# I finally figured it out!



## Texatdurango (Oct 16, 2007)

You guys use fountain pens just so you can play with all the different color inks![:0]

I just got a sampler order in from Lou and these different inks are really interesting!  These new colors along with the sampler bottles I got last week, I can't figure out which ones I like best, but my penmanship is getting better the more I play!

I can see collecting pens but ink bottles?


----------



## holmqer (Oct 17, 2007)

Like any collectables, vintage ink bottles has some small degree of popularity.
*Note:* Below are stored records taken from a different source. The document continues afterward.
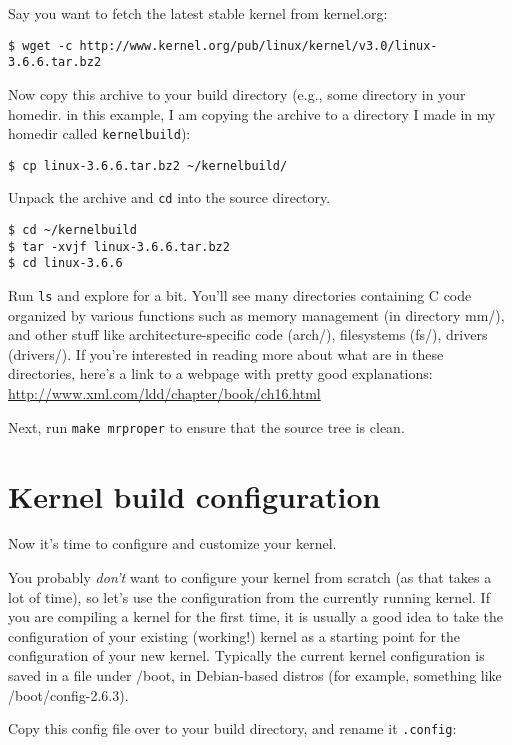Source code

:\documentclass{article}
\begin{document}
Say you want to fetch the latest stable kernel from kernel.org: 

\begin{verbatim}$ wget -c http://www.kernel.org/pub/linux/kernel/v3.0/linux-3.6.6.tar.bz2\end{verbatim}

Now copy this archive to your build directory (e.g., some directory in your homedir. in this example, I am copying the archive to a directory I made in my homedir called \texttt{kernelbuild}):

\begin{verbatim}$ cp linux-3.6.6.tar.bz2 ~/kernelbuild/\end{verbatim}

Unpack the archive and \texttt{cd} into the source directory.

\begin{verbatim}
$ cd ~/kernelbuild
$ tar -xvjf linux-3.6.6.tar.bz2
$ cd linux-3.6.6
\end{verbatim}

Run \texttt{ls} and explore for a bit. 
You'll see many directories containing C code organized by various functions such as memory management (in directory mm/), and other stuff like architecture-specific code (arch/), filesystems (fs/), drivers (drivers/). 
If you're interested in reading more about what are in these directories, here's a link to a webpage with pretty good explanations: \url{http://www.xml.com/ldd/chapter/book/ch16.html}


Next, run \texttt{make mrproper} to ensure that the source tree is clean.

\section{Kernel build configuration} 

Now it's time to configure and customize your kernel. 

You probably {\it don't} want to configure your kernel from scratch (as that takes a lot of time), so let's use the configuration from the currently running kernel.
If you are compiling a kernel for the first time, it is usually a good idea to take the configuration of your existing (working!) kernel as a starting point for the configuration of your new kernel. 
Typically the current kernel configuration is saved in a file under /boot, in Debian-based distros (for example, something like /boot/config-2.6.3). 

Copy this config file over to your build directory, and rename it \texttt{.config}:
\end{document}
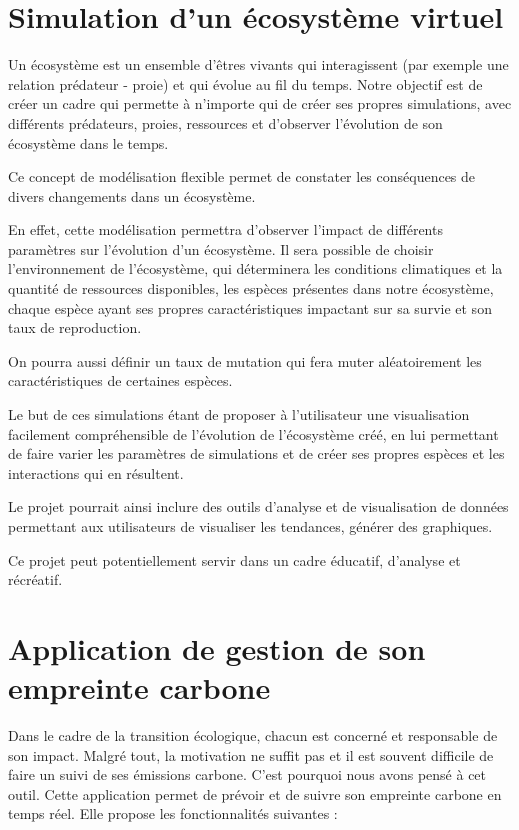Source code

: \documentclass{article}
\begin{document}
\newpage

\section{Simulation d'un écosystème virtuel}

Un écosystème est un ensemble d'êtres vivants qui interagissent (par exemple une relation prédateur - proie) et qui évolue au fil du temps. Notre objectif est de créer un cadre qui permette à n'importe qui de créer ses propres simulations, avec différents prédateurs, proies, ressources et d'observer l'évolution de son écosystème dans le temps. \bigskip

Ce concept de modélisation flexible permet de constater les conséquences de divers changements dans un écosystème. \bigskip

En effet, cette modélisation permettra d'observer l'impact de différents paramètres sur l'évolution d'un écosystème. Il sera possible de choisir l'environnement de l'écosystème, qui déterminera les conditions climatiques et la quantité de ressources disponibles, les espèces présentes dans notre écosystème, chaque espèce ayant ses propres caractéristiques impactant sur sa survie et son taux de reproduction. \bigskip

On pourra aussi définir un taux de mutation qui fera muter aléatoirement les caractéristiques de certaines espèces. \bigskip

Le but de ces simulations étant de proposer à l'utilisateur une visualisation facilement compréhensible de l'évolution de l'écosystème créé, en lui permettant de faire varier les paramètres de simulations et de créer ses propres espèces et les interactions qui en résultent. \bigskip

Le projet pourrait ainsi inclure des outils d'analyse et de visualisation de données permettant aux utilisateurs de visualiser les tendances, générer des graphiques. \bigskip

Ce projet peut potentiellement servir dans un cadre éducatif, d'analyse et récréatif.

\newpage

\section{Application de gestion de son empreinte carbone}

Dans le cadre de la transition écologique, chacun est concerné et responsable de son impact. Malgré tout, la motivation ne suffit pas et il est souvent difficile de faire un suivi de ses émissions carbone. C'est pourquoi nous avons pensé à cet outil. Cette application permet de prévoir et de suivre son empreinte carbone en temps réel. Elle propose les fonctionnalités suivantes :
\end{document}
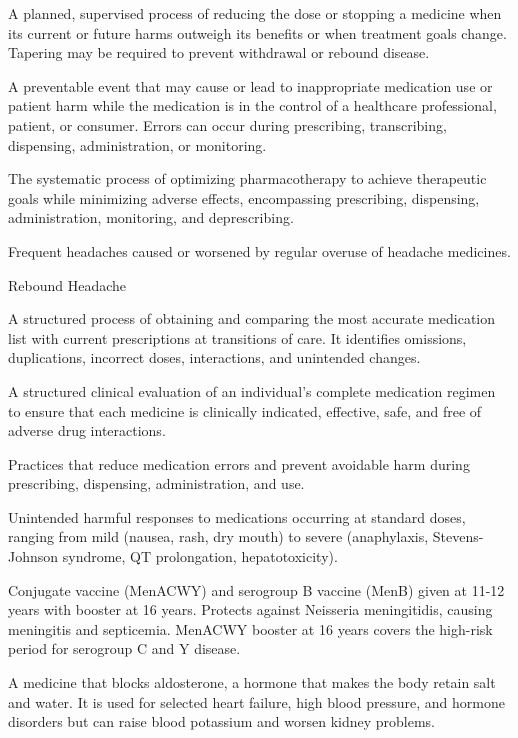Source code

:  A planned, supervised process of reducing the dose or stopping a medicine when its
current or future harms outweigh its benefits or when treatment goals change. Tapering
may be required to prevent withdrawal or rebound disease.

 A preventable event that may cause or lead to inappropriate medication use or patient
harm while the medication is in the control of a healthcare professional, patient, or
consumer. Errors can occur during prescribing, transcribing, dispensing, administration,
or monitoring.

 The systematic process of optimizing pharmacotherapy to achieve therapeutic goals while
minimizing adverse effects, encompassing prescribing, dispensing, administration,
monitoring, and deprescribing.

 Frequent headaches caused or worsened by regular overuse of headache medicines.

\synonyms
Rebound Headache

 A structured process of obtaining and comparing the most accurate medication list with
current prescriptions at transitions of care. It identifies omissions, duplications,
incorrect doses, interactions, and unintended changes.

 A structured clinical evaluation of an individual's complete medication regimen to ensure that each medicine is clinically indicated, effective, safe, and free of adverse drug interactions.

 Practices that reduce medication errors and prevent avoidable harm during prescribing, dispensing, administration, and use.

 Unintended harmful responses to medications occurring at standard doses, ranging from
mild (nausea, rash, dry mouth) to severe (anaphylaxis, Stevens-Johnson syndrome, QT
prolongation, hepatotoxicity).

 Conjugate vaccine (MenACWY) and serogroup B vaccine (MenB) given at 11-12 years with
booster at 16 years. Protects against Neisseria meningitidis, causing meningitis and
septicemia. MenACWY booster at 16 years covers the high-risk period for serogroup C and
Y disease.

 A medicine that blocks aldosterone, a hormone that makes the body retain salt and water. It is used for selected heart failure, high blood pressure, and hormone disorders but can raise blood potassium and worsen kidney problems.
Modern ink bottles will eventually be vintage however, and many of the modern ink makers have some beautiful bottles. I stick to inks I like rather than who has the best looking ink bottle.


----------



## Scott (Oct 17, 2007)

Hi George,

I don't know about everybody else, but I certainly enjoy playing with all the different inks!

Scott.


----------



## Firefyter-emt (Oct 17, 2007)

Well, cha... 

That's an easy one to figure out!!  Tonight I had to drop off some waste motor oil at the parts store so my tank is empty and I can change the oil in my Jeep.  I got a comment on the nice brown ink in a sea of black ball point in thier log book.. 

Did I ever mention that Pear Tree Pens has a LOT of sampler's for just $4.00 shipped??? [}]


----------



## Geo in Winnipeg (Oct 17, 2007)

> _Originally posted by Firefyter-emt_
> 
> Well, cha...
> 
> ...


My wife likes the cute little eye droppers. they'r only a little extra.


----------